Work order: Which lines have the string "optimization"? Copy all of them from the entries below.

Supplied data START

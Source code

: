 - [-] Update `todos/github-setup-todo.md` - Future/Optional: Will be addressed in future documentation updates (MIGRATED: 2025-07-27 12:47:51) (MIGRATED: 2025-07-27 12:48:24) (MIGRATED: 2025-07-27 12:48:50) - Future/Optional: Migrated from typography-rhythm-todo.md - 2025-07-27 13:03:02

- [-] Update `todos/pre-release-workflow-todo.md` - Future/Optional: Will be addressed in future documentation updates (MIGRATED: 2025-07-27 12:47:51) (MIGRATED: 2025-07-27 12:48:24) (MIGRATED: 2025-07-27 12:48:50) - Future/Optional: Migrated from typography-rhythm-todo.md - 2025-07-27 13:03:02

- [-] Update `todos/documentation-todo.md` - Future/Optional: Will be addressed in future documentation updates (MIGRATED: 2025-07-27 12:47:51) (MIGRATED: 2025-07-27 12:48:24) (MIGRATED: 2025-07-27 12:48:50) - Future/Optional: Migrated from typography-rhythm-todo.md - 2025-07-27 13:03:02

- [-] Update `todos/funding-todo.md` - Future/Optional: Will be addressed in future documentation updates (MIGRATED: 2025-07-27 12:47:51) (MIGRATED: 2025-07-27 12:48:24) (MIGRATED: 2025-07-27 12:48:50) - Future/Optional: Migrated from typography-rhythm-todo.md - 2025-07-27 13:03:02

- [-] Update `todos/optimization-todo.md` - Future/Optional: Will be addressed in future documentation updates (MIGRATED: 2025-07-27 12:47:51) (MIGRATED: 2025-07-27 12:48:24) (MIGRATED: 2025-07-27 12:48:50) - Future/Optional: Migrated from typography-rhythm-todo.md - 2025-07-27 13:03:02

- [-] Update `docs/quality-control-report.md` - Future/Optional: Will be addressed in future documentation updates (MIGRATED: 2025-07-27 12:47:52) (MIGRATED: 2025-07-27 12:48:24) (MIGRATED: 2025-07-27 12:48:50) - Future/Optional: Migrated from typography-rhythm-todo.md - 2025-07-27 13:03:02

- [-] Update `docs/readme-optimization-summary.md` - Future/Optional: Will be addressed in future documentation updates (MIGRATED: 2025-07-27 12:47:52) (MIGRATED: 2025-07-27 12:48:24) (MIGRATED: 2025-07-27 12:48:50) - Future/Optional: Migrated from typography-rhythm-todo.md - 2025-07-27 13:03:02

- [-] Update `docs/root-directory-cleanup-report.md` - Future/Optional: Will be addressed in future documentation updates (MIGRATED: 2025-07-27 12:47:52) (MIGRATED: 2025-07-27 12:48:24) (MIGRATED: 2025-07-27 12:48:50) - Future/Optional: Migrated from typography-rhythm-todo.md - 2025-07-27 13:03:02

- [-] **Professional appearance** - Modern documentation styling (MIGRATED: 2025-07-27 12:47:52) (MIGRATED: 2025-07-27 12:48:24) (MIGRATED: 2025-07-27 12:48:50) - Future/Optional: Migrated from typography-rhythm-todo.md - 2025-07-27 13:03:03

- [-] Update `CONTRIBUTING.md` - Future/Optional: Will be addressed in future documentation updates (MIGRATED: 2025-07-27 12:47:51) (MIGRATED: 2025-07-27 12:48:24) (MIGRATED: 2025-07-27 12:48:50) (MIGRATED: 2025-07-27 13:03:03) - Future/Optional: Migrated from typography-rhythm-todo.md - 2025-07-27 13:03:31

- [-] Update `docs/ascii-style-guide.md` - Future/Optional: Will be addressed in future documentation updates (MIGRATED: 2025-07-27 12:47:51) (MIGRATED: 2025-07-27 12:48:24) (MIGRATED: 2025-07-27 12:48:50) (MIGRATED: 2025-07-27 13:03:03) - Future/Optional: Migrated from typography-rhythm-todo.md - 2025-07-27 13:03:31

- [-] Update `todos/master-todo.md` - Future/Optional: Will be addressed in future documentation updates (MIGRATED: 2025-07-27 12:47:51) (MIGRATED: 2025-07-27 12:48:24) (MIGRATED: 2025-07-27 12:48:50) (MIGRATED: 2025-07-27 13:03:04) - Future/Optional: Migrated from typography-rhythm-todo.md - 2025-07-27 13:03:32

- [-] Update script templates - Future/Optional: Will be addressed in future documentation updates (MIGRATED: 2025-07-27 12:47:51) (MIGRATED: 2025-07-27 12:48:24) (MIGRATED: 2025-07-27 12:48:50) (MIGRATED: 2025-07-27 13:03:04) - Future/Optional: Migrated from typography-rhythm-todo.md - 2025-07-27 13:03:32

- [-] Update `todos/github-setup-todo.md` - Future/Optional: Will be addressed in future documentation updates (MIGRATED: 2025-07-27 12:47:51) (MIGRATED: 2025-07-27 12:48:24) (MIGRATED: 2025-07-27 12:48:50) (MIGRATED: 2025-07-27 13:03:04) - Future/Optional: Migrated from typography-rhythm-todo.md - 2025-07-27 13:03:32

Supplied data END

Reply to the exercise:
- [-] Update `todos/optimization-todo.md` - Future/Optional: Will be addressed in future documentation updates (MIGRATED: 2025-07-27 12:47:51) (MIGRATED: 2025-07-27 12:48:24) (MIGRATED: 2025-07-27 12:48:50) - Future/Optional: Migrated from typography-rhythm-todo.md - 2025-07-27 13:03:02
- [-] Update `docs/readme-optimization-summary.md` - Future/Optional: Will be addressed in future documentation updates (MIGRATED: 2025-07-27 12:47:52) (MIGRATED: 2025-07-27 12:48:24) (MIGRATED: 2025-07-27 12:48:50) - Future/Optional: Migrated from typography-rhythm-todo.md - 2025-07-27 13:03:02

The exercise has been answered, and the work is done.